---- GIVEN DATA
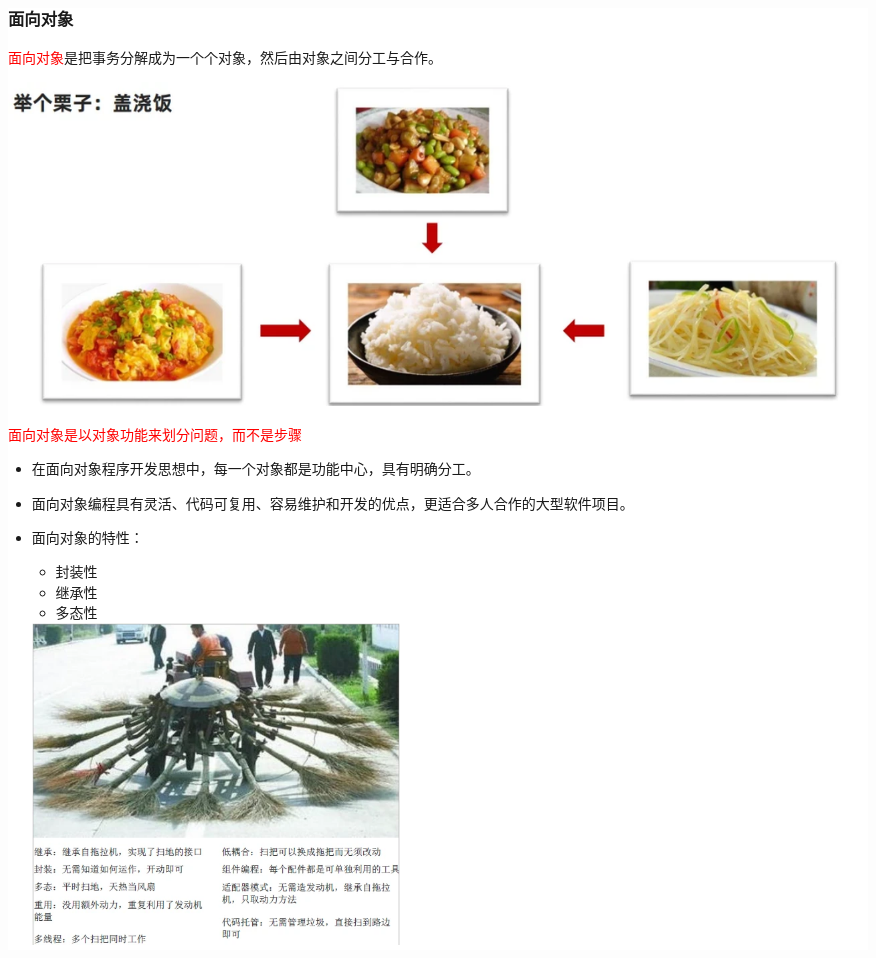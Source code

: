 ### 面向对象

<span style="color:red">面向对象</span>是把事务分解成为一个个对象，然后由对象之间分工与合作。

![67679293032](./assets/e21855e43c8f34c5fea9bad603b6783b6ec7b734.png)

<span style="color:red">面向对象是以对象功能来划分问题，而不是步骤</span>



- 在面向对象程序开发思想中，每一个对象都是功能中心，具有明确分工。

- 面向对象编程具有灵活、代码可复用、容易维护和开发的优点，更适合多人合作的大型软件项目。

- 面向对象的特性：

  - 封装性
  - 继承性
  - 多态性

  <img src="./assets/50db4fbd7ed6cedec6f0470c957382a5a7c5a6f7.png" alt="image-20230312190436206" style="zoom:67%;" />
--------
→ AIM OF THE TASK
Set down all of the material word for word, but keep each picture out.

→ ANSWER TO THIS TASK
Source code

: ### 面向对象

<span style="color:red">面向对象</span>是把事务分解成为一个个对象，然后由对象之间分工与合作。

![67679293032](./assets/e21855e43c8f34c5fea9bad603b6783b6ec7b734.png)

<span style="color:red">面向对象是以对象功能来划分问题，而不是步骤</span>



- 在面向对象程序开发思想中，每一个对象都是功能中心，具有明确分工。

- 面向对象编程具有灵活、代码可复用、容易维护和开发的优点，更适合多人合作的大型软件项目。

- 面向对象的特性：

  - 封装性
  - 继承性
  - 多态性

  <img src="./assets/50db4fbd7ed6cedec6f0470c957382a5a7c5a6f7.png" alt="image-20230312190436206" style="zoom:67%;" />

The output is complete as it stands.